Thinking Out Loud
A novel system can translate brain activity into speech using a brain-computer interface that is much less invasive than existing methods.
Assistive technologies are revolutionizing the way people with speech disorders communicate. These technologies, including speech-generating devices (SGDs) and brain-computer interfaces (BCIs), are enabling individuals with speech disorders to express themselves more effectively and participate more fully in their communities.
One popular assistive technology for people with speech disorders is the SGD. SGDs are electronic devices that allow users to communicate by typing or selecting pre-programmed phrases on a touch screen. These devices can also be customized with personal phrases and can even be programmed to speak in the user's own voice.
SGDs are not always the ideal solution, however. Requiring input from a keyboard or touchscreen, they can be on the slow side. Moreover, some people have physical disabilities that prevent them from using these interfaces. To address these issues, BCI devices have been increasingly explored by researchers in recent years.
BCIs are a relatively new technology in the field of assistive communication. These interfaces use signals from the brain to control external devices or software, allowing people with speech disorders to communicate through thought alone. For example, a BCI system could be used to translate the user's intended speech into text or speech, bypassing the need for physical speech.
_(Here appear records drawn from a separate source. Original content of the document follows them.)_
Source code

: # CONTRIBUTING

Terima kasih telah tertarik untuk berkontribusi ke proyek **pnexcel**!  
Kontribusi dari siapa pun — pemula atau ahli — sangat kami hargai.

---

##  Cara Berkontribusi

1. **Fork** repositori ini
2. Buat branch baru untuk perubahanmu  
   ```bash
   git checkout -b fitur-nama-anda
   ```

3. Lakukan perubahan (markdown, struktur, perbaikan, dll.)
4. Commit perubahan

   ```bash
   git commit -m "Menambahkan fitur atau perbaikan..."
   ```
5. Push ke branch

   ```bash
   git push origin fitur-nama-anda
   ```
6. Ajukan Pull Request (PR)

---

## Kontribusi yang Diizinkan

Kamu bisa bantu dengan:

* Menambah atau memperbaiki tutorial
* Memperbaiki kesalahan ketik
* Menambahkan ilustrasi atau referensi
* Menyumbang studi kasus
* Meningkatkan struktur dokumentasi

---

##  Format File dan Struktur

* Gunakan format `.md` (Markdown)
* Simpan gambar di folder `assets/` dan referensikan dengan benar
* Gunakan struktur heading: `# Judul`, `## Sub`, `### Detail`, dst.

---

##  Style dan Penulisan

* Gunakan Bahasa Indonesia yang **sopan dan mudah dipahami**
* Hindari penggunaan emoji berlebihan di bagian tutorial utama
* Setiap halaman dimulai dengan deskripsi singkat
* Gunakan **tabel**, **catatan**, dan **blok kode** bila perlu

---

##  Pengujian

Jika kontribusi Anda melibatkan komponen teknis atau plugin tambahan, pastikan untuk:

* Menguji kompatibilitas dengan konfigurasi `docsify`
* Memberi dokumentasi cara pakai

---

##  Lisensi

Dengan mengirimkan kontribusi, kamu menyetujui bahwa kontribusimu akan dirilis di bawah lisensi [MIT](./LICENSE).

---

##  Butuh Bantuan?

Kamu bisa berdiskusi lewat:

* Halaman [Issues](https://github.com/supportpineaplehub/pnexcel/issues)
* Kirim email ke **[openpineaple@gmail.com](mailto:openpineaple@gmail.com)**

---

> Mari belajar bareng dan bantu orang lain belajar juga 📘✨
But to date, BCIs have been used very sparingly, and with good reason β present designs require highly invasive brain surgery to implant a large number of electrodes. Some steps forward have just been reported on by researchers at HSE University and the Moscow State University of Medicine and Dentistry. While it is hardly uninvasive, they have developed a novel method to create a speech decoding BCI that requires much less implanted electrodes than existing solutions. Such an innovation could make the device more agreeable to people with less severe disabilities, expanding the reach of this assistive technology.
The system was tested on two patients, one with a single stereotactic electroencephalographic (sEEG) shaft implant with six contacts, and another with a lone electrocorticographic (ECoG) stripe with eight contacts. Implantation of sEEG electrodes can be accomplished via a single drill hole in the skull β the researchers suggest that in the future, this procedure could possibly be accomplished under only local anesthesia.
Using electrical information captured by the electrodes, the team trained a neural network (of the artificial variety) to translate brain activity into intended speech. Initially, the model was trained to recognize the brain activity associated with 26 words. An additional class was included to represent silence, to avoid situations in which the model predicts a word while the user is not attempting speech.
Training data, needed for the neural network to learn from, was collected from the participants while they read six different sentences. Each sentence was repeated 30 to 60 times to ensure that sufficient diversity existed in the sample data. After the model was trained, it was found that it had achieved 55% accuracy when using the sEEG electrodes, and 70% accuracy with the additional electrodes contained in the ECoG strip. While these accuracies do leave something to be desired, they are comparable to existing devices that require electrodes to be implanted over the entire cortical surface.
It is important to keep in mind that this neural network was trained with a relatively small amount of data from only two individuals. Perhaps the less invasive nature of the system will allow data to be captured from a much larger population, which in turn should lead to significant increases in accuracy. In any case, any innovation that makes BCIs less invasive has the potential to make the technology more mainstream and help many more people.